Almost a third (32 per cent) of Canadian millennials cited the lack of a pension plan as one of the concerns of working in the gig economy, according to a new survey by TD Insurance.
The survey, which queried more than 6,000 Canadians over the age of 18, also found millennials are concerned about the gig economy’s lack of job security (61 per cent) and paid vacation (38 per cent), we well as income volatility (41 per cent).
Almost three-quarters (73 per cent) of millennials said they’ve worked or expect to work in a gig employment situation. Among that group, 79 per cent said life insurance is important, but only 16 per cent receive the benefit through their workplace.

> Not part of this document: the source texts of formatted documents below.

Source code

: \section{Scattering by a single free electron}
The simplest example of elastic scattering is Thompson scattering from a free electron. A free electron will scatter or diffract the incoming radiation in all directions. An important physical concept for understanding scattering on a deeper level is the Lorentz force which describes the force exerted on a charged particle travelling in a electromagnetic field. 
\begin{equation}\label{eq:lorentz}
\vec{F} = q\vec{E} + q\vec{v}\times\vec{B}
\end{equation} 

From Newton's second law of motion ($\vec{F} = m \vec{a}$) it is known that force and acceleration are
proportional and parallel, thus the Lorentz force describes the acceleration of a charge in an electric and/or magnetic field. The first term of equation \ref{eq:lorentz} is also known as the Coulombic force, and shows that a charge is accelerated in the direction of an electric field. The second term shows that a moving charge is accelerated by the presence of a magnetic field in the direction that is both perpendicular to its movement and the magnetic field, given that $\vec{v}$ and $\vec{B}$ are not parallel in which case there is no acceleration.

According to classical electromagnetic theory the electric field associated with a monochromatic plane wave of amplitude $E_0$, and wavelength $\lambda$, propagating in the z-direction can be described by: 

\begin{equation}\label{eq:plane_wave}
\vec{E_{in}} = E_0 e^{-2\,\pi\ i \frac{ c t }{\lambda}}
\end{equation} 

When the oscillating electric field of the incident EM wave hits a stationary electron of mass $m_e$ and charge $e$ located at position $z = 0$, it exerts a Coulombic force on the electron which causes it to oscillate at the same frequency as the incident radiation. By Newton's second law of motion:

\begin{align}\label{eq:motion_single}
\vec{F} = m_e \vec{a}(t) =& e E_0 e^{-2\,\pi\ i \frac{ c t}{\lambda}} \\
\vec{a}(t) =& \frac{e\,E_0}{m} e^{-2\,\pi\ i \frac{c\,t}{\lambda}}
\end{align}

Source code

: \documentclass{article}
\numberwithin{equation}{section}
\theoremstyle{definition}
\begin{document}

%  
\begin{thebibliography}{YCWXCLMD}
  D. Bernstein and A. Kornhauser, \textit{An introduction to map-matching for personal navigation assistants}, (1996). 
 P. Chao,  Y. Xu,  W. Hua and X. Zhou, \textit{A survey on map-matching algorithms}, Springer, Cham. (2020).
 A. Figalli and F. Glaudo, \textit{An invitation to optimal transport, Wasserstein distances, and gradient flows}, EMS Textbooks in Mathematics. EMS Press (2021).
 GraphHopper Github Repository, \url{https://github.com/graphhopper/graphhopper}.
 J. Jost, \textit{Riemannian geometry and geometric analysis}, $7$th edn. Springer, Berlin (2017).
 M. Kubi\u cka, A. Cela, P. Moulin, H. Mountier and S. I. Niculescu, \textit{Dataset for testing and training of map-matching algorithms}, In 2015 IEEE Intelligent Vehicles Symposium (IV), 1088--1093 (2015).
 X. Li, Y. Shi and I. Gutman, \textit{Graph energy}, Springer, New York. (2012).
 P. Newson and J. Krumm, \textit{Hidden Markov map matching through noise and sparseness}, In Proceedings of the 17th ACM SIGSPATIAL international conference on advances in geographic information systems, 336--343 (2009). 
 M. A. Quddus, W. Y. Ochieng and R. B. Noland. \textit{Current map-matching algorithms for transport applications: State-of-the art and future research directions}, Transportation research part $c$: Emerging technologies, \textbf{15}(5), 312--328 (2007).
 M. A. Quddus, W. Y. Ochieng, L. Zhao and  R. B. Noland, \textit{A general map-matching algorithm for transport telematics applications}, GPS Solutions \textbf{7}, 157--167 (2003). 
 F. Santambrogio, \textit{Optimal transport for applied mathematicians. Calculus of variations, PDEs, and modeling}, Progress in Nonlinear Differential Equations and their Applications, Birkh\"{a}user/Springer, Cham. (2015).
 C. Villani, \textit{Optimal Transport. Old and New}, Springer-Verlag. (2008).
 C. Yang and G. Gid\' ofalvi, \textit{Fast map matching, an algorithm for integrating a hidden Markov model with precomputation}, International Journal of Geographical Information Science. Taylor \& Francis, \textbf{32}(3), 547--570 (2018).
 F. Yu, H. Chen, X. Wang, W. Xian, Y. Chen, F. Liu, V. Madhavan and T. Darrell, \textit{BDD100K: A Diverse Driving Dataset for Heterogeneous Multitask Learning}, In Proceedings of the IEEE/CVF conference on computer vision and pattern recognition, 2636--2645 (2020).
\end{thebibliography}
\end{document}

“Gig jobs provide Canadians more flexibility because they can work where they want, when they want and how they want,” said Mark Hardy, assistant vice-president of direct life and health at TD Insurance, in a news release. “While these benefits may appeal to Canada’s large millennial workforce, it’s important to acknowledge and plan for the instability that can come with gig jobs.
“For the gig generation, needs and risks can change on a month-by-month basis, so it is important to prepare and protect yourself, your financial health and any dependents from the unexpected.”
Millennials aren’t the only age group facing financial concerns. One in five Canadian seniors are working past age 60, with six per cent remaining in the workforce past age 80 because they can’t afford to retire, according to a survey by the Financial Planning Standards Council and Credit Canada.
The survey, which questioned 1,000 Canadians over age 60, found 30 per cent of seniors are working longer because they can’t afford retirement, including 13 per cent who said they’ll never be able to afford it. Some 28 per cent of respondents said they don’t have enough savings, 12 per cent are still helping their children financially and 12.5 per cent have too much debt. On the positive side, nearly a third said they’re continuing to work because they love their job.
Half of respondents aged 80 and older listed a company pension plan as a source of income, a figure that drops to 41 per cent for those between the ages of 60 and 69. Men are significantly more likely than women to be continuing to work into their later years and have a workplace pension or investments as a source of income, according to the survey.